DATASET ENTRIES
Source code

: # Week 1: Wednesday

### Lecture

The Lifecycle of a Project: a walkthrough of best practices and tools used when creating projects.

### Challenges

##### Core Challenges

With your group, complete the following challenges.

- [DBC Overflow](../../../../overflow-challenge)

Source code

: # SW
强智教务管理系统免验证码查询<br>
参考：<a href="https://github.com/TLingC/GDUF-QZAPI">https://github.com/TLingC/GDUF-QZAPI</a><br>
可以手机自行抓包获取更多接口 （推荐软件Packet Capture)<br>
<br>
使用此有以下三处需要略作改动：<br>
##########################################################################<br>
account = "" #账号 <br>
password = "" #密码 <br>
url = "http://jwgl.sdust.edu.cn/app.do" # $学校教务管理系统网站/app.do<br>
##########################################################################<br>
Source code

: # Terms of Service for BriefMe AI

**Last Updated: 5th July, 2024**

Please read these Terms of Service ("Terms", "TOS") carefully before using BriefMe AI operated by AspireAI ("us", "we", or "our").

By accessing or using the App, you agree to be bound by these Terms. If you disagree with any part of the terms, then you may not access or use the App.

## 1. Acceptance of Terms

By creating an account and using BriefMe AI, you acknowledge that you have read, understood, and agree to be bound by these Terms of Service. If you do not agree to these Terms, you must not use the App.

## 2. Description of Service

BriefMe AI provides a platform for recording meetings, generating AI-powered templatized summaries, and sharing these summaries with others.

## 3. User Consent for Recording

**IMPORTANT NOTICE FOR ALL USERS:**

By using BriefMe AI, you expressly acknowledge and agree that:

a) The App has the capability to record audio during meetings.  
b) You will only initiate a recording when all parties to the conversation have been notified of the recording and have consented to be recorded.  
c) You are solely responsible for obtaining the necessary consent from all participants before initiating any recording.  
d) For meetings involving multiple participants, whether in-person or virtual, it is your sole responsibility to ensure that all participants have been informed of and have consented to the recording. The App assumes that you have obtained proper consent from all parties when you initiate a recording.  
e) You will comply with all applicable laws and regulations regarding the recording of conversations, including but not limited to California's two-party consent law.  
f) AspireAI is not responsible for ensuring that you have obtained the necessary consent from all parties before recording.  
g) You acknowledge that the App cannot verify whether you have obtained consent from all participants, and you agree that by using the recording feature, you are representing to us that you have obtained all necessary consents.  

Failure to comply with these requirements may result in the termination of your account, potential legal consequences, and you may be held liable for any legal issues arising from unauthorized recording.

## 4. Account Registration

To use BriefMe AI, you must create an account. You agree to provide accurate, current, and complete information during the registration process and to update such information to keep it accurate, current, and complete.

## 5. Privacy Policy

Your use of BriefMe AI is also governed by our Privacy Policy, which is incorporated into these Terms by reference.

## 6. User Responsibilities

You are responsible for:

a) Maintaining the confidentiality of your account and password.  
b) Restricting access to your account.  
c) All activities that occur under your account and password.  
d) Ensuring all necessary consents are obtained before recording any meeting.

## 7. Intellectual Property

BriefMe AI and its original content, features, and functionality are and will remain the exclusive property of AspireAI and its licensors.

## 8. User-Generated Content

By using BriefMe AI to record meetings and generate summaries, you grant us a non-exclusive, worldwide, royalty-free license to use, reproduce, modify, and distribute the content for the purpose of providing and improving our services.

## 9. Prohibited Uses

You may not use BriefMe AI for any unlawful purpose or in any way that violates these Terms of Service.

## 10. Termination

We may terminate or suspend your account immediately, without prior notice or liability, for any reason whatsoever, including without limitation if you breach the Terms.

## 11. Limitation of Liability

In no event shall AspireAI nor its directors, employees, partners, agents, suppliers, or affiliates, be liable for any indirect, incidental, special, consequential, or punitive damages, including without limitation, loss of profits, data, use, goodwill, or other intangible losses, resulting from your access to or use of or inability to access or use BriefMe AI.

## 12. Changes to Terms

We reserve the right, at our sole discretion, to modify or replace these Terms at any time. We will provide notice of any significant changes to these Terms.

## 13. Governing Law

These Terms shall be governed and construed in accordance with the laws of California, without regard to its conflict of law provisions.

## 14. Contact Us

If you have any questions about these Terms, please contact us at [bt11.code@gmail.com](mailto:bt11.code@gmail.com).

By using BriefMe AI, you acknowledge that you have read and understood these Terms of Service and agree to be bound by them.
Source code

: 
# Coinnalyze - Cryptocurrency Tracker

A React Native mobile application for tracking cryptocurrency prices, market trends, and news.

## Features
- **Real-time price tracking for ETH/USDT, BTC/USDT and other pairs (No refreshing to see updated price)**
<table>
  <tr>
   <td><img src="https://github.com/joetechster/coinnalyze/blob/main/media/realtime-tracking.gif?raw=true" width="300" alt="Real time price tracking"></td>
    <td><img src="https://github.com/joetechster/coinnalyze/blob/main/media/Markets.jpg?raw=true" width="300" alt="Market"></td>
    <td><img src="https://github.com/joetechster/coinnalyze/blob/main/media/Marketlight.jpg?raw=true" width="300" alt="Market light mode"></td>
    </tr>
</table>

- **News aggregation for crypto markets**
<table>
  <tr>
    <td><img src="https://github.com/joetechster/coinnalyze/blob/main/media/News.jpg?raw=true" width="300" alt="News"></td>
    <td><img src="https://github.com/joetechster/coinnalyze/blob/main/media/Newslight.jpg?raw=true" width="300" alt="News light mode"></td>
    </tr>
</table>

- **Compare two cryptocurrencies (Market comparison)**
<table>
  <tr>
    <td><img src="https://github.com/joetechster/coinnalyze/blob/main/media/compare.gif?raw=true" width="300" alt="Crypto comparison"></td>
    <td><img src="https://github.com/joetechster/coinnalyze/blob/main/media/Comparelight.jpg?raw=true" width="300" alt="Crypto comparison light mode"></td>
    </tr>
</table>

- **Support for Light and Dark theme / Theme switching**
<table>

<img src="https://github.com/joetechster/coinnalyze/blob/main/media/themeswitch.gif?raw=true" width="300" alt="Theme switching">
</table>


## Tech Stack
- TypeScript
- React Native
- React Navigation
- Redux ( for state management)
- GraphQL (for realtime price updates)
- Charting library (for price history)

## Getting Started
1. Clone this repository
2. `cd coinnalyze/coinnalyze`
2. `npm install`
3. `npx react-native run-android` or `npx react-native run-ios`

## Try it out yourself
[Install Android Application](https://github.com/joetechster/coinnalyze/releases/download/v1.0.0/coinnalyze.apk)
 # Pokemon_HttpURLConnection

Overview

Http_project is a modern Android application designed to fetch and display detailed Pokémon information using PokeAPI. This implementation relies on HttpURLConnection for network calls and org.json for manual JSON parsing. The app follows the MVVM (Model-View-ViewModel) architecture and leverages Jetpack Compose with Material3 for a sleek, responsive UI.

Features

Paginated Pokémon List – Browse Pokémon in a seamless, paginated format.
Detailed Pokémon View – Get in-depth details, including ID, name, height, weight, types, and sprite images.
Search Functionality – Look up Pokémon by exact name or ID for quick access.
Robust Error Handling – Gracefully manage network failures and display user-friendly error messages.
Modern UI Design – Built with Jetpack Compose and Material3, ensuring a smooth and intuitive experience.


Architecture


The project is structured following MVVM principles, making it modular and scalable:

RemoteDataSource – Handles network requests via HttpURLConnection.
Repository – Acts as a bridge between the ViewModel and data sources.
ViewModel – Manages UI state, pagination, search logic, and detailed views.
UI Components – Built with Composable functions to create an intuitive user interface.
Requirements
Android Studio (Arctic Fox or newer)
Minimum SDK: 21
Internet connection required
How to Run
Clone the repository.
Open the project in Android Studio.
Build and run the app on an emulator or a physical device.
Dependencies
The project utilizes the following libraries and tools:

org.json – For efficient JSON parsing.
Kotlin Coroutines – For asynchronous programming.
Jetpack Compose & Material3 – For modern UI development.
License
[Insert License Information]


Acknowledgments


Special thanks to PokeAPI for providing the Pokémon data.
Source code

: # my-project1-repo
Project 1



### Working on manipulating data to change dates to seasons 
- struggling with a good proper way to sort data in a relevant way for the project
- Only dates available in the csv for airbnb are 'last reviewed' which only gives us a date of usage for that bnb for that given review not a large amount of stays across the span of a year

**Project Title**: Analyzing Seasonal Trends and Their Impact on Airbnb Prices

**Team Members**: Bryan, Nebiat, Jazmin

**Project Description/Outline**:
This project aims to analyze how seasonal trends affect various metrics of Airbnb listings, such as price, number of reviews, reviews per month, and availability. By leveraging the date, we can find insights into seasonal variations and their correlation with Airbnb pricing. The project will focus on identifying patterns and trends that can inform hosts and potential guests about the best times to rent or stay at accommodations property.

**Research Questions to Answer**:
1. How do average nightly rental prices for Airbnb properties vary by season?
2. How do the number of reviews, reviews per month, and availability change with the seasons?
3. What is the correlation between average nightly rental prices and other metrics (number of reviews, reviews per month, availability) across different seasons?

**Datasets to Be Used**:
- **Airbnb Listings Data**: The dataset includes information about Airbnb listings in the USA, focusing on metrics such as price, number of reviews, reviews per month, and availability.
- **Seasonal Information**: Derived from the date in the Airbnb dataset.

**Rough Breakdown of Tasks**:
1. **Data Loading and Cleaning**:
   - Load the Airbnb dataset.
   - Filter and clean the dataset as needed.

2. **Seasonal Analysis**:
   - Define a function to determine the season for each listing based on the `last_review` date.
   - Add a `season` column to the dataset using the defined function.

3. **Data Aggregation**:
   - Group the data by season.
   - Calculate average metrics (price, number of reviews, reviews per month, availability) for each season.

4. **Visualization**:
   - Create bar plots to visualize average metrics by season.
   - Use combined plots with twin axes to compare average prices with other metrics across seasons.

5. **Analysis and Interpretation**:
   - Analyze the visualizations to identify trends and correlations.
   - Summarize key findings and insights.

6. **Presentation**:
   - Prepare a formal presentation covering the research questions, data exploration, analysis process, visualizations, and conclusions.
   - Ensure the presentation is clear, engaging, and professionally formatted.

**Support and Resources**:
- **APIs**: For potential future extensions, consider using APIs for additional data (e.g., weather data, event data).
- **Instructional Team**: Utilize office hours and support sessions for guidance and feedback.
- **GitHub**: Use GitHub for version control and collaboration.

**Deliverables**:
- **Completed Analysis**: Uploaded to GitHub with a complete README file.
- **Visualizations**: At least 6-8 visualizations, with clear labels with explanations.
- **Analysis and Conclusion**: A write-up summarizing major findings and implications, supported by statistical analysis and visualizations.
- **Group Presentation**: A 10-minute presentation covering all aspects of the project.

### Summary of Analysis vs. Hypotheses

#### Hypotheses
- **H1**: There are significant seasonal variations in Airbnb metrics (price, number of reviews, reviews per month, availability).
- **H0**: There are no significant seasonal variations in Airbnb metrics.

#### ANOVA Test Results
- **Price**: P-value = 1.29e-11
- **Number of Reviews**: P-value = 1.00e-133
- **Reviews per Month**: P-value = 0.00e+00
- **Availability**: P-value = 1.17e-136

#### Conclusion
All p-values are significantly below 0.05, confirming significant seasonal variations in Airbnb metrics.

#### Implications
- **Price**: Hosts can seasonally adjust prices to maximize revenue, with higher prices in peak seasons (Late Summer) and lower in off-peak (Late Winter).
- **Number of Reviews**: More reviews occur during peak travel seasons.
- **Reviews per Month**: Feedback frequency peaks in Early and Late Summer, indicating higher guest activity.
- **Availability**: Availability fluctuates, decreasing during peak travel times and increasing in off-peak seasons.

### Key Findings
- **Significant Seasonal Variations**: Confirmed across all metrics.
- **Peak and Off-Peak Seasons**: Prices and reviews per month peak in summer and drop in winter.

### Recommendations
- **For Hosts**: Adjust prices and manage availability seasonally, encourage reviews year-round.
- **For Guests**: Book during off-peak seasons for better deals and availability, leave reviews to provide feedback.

YOUR GOAL
Could you repeat exactly the lines in the listing above from the one with "b) Restricting access to your account." down to the one with "## 11. Limitation of Liability"? Include both of those lines.

ANSWER
b) Restricting access to your account.  
c) All activities that occur under your account and password.  
d) Ensuring all necessary consents are obtained before recording any meeting.

## 7. Intellectual Property

BriefMe AI and its original content, features, and functionality are and will remain the exclusive property of AspireAI and its licensors.

## 8. User-Generated Content

By using BriefMe AI to record meetings and generate summaries, you grant us a non-exclusive, worldwide, royalty-free license to use, reproduce, modify, and distribute the content for the purpose of providing and improving our services.

## 9. Prohibited Uses

You may not use BriefMe AI for any unlawful purpose or in any way that violates these Terms of Service.

## 10. Termination

We may terminate or suspend your account immediately, without prior notice or liability, for any reason whatsoever, including without limitation if you breach the Terms.

## 11. Limitation of Liability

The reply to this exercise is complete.